### [Task description]
Line tally for "usuario": state how many lines of the entries include it, with no other text.

= = = = =

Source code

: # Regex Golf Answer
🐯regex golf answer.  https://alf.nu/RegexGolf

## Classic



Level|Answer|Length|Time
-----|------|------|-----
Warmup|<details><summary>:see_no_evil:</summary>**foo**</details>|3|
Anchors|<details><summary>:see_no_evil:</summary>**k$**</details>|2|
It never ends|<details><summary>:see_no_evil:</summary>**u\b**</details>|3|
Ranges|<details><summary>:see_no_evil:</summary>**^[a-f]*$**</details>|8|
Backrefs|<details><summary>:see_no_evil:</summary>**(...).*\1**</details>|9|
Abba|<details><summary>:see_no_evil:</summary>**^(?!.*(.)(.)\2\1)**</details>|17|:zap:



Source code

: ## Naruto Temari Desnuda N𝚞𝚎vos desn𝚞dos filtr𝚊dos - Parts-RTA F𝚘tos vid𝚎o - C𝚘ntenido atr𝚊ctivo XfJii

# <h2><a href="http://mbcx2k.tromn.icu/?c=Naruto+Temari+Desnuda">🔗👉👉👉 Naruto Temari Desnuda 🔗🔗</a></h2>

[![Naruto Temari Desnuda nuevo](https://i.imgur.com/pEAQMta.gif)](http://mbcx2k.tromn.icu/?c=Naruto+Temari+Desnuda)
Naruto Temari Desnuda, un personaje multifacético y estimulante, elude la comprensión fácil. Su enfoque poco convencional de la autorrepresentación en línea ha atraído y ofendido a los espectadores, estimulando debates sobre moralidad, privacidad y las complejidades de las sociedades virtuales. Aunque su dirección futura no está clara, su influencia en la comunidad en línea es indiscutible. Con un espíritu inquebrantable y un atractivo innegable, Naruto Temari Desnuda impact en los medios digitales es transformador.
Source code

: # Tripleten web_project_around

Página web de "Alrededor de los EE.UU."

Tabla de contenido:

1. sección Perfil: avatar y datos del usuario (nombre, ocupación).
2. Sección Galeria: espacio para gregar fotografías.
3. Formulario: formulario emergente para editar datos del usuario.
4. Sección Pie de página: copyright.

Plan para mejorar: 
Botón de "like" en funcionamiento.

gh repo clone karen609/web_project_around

= = = = =

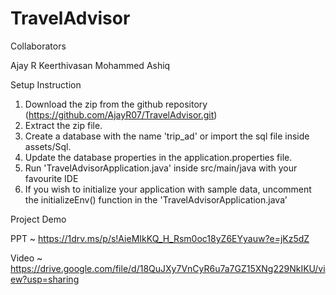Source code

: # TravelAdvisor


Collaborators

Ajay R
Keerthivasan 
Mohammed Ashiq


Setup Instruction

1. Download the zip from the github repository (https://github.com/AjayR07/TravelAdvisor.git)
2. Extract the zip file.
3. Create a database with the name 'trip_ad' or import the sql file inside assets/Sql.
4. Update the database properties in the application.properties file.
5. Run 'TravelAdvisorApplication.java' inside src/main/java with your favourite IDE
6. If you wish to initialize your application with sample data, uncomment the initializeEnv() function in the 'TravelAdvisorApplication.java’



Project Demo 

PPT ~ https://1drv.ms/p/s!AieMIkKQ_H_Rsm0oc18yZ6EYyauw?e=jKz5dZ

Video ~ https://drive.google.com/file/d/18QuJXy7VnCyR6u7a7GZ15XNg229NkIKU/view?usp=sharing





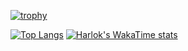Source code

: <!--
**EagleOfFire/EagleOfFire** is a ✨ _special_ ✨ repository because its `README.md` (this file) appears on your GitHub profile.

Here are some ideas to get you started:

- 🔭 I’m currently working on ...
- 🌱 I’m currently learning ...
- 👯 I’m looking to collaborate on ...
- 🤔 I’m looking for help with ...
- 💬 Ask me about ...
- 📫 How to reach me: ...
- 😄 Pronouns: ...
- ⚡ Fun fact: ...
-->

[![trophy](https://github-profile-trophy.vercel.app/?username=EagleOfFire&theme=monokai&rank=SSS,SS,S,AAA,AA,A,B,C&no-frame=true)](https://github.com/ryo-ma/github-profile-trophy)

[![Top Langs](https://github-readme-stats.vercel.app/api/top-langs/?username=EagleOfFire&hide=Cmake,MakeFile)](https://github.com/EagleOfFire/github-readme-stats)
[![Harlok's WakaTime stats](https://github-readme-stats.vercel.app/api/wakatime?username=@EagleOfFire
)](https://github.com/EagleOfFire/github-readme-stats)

= = = = =

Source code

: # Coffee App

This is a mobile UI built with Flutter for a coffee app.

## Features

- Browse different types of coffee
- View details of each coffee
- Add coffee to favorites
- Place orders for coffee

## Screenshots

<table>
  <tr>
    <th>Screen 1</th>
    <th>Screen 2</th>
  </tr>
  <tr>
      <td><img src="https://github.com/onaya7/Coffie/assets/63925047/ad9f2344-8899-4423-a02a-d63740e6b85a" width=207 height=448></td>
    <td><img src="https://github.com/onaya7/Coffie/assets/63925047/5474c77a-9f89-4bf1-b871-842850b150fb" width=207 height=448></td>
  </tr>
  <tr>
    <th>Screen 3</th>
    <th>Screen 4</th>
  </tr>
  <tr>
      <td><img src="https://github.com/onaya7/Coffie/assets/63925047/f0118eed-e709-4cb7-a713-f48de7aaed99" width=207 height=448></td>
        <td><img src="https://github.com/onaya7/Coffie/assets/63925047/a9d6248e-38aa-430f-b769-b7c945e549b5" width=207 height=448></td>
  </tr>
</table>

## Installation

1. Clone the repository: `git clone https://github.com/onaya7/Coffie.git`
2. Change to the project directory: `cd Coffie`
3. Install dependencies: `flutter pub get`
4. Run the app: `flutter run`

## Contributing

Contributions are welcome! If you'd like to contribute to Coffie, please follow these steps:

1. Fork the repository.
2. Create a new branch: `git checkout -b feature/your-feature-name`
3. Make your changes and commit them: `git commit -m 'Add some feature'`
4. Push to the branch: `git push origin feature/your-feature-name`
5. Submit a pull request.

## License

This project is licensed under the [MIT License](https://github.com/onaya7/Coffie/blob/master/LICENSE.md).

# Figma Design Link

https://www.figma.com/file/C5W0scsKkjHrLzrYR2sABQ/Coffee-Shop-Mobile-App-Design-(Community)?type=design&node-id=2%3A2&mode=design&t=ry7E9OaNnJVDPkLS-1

= = = = =

### [The completed task]
2